*** Opening of Data extract ***

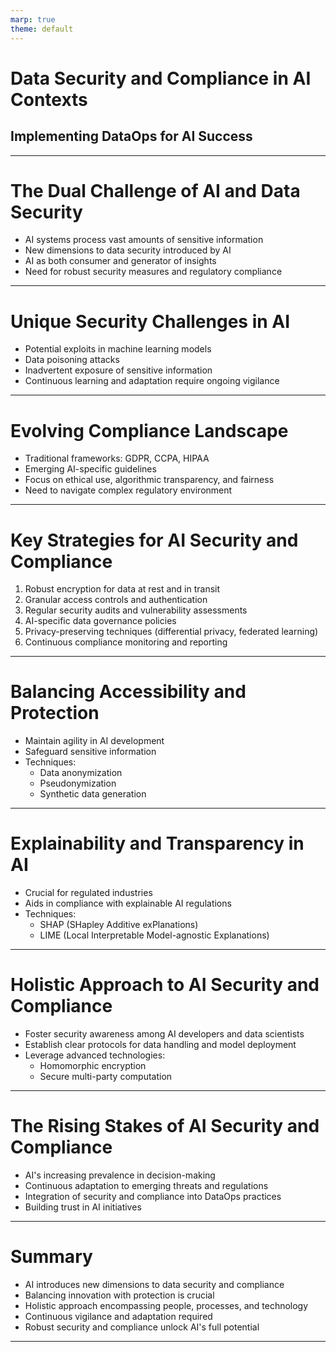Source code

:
 ```yaml
---
marp: true
theme: default
---
```


# Data Security and Compliance in AI Contexts
## Implementing DataOps for AI Success

---

# The Dual Challenge of AI and Data Security

- AI systems process vast amounts of sensitive information
- New dimensions to data security introduced by AI
- AI as both consumer and generator of insights
- Need for robust security measures and regulatory compliance

---

# Unique Security Challenges in AI

- Potential exploits in machine learning models
- Data poisoning attacks
- Inadvertent exposure of sensitive information
- Continuous learning and adaptation require ongoing vigilance

---

# Evolving Compliance Landscape

- Traditional frameworks: GDPR, CCPA, HIPAA
- Emerging AI-specific guidelines
- Focus on ethical use, algorithmic transparency, and fairness
- Need to navigate complex regulatory environment

---

# Key Strategies for AI Security and Compliance

1. Robust encryption for data at rest and in transit
2. Granular access controls and authentication
3. Regular security audits and vulnerability assessments
4. AI-specific data governance policies
5. Privacy-preserving techniques (differential privacy, federated learning)
6. Continuous compliance monitoring and reporting

---

# Balancing Accessibility and Protection

- Maintain agility in AI development
- Safeguard sensitive information
- Techniques:
  - Data anonymization
  - Pseudonymization
  - Synthetic data generation

---

# Explainability and Transparency in AI

- Crucial for regulated industries
- Aids in compliance with explainable AI regulations
- Techniques:
  - SHAP (SHapley Additive exPlanations)
  - LIME (Local Interpretable Model-agnostic Explanations)

---

# Holistic Approach to AI Security and Compliance

- Foster security awareness among AI developers and data scientists
- Establish clear protocols for data handling and model deployment
- Leverage advanced technologies:
  - Homomorphic encryption
  - Secure multi-party computation

---

# The Rising Stakes of AI Security and Compliance

- AI's increasing prevalence in decision-making
- Continuous adaptation to emerging threats and regulations
- Integration of security and compliance into DataOps practices
- Building trust in AI initiatives

---

# Summary

- AI introduces new dimensions to data security and compliance
- Balancing innovation with protection is crucial
- Holistic approach encompassing people, processes, and technology
- Continuous vigilance and adaptation required
- Robust security and compliance unlock AI's full potential

---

*** Close of Data extract ***

What is expected:
Could you set down, word for word, only the lines above from the line with "2. Granular access" to the line with "- Pseudonymization", including both?

Final answer:
2. Granular access controls and authentication
3. Regular security audits and vulnerability assessments
4. AI-specific data governance policies
5. Privacy-preserving techniques (differential privacy, federated learning)
6. Continuous compliance monitoring and reporting

---

# Balancing Accessibility and Protection

- Maintain agility in AI development
- Safeguard sensitive information
- Techniques:
  - Data anonymization
  - Pseudonymization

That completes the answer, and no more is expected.